L’étreinte de sa fille se resserra au même moment où son cœur sauta un battement; le plancher était à peine visible tellement d’objets, de souvenirs, de papiers, de vitre, de nourriture étaient éparpillés et laissés pour morts sur les lattes de bois vieillies. Les meubles, déversés de leur contenu, montraient leurs pattes et n’avaient pas bonne mine dans ce fouillis insupportable pour les yeux. Kim fit un 180 sur elle-même, barra la porte et marcha en faisant la longueur de la ruelle déserte jusqu’à la rue perpendiculaire. En reprenant son souffle et en réalisant que sa fille lui faisait des yeux apeurés, elle ralentie le pas en laissant aller son cerveau à vive allure. Qui a pu faire ça? Un inconnu? Son ex? Non, sûrement pas Olivier! Un itinérant en quête de monnaie cachée dans le fin fond d’un tiroir? Oui, ça devait être ça, parce qu’une autre probabilité lui donnait la chair de poule partout, le long de la colonne vertébrale et sur ses bras. Ok, next? Aller chez une amie? Faire savoir à la police ce qui venait d’arriver? Sa famille? Quelle famille?… Élie devait avoir faim à cette heure-là. Aussi bien aller manger au resto du coin et laisser mijoter les solutions possibles. Sa mise à pied était bien loin dans ses pensées.

 Après deux fourchetées d’omelette sans goût qui roulaient dans le fond de sa bouche, Kim aida sa fille à manger son petit plat pour enfant, pas cher, mais pas plus attrayant pour autant. Du haut de ses 2 ans, Élie ne réalisait pas ce qui venait de se dérouler, mais n’avait tout de même pas de sourire. Les émotions de sa mère étaient contagieuses et, pourtant, une tranquillité l’habitait malgré tout. Elle n’avait jamais eu un caractère difficile à vivre, mais dernièrement, son calme en était déroutant. C’était à se demander si elle ne compatissait pas avec sa mère finalement. Elle était loin du fameux “terrible two“! Après avoir déboursé la dernière monnaie qui traînait dans le fond de son sac à main, Kim les dirigèrent vers le parc le plus proche, celui pas très grand, mais pas minuscule non plus, avec ses quelques tables à pique-nique toujours occupées en journée de beau temps. Justement, le ciel laissait place à une belle couleur bleue poudre avec des nuages fibreux se déplaçant en synchronisation avec le vent bien présent.

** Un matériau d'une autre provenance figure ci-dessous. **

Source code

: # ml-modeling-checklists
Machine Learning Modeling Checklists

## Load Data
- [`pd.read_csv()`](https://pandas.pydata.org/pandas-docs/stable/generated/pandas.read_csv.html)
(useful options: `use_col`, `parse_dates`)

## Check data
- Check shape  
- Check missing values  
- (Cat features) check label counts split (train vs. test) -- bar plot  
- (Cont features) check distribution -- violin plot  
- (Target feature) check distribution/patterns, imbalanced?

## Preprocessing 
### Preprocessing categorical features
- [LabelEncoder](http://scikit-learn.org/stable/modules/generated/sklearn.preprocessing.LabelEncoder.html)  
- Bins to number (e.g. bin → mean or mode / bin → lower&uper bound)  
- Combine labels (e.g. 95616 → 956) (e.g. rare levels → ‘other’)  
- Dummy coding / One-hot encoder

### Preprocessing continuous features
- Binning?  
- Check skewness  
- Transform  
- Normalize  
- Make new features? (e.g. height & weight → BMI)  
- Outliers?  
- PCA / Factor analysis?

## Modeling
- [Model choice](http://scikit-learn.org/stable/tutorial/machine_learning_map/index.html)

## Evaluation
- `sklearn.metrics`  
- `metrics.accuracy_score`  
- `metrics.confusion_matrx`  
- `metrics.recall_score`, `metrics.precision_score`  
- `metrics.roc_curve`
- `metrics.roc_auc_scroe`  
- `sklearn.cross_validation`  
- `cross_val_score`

 Après avoir installé Élie dans une balançoire jaune en plastique, avec les deux trous pour ses petites jambes encore potelées, Kim la poussa doucement en divaguant dans ses pensées. Elle commençait déjà à s’ennuyer de sa petite routine si singulière, celle qui la rendait souvent triste par sa morosité, parce qu’elle se doutait bien que tout ne redeviendrait pas comme avant. N’étant pas du genre à se plaindre, elle gardait tout en dedans et n’extériorisait pas grand chose au final. À quoi bon?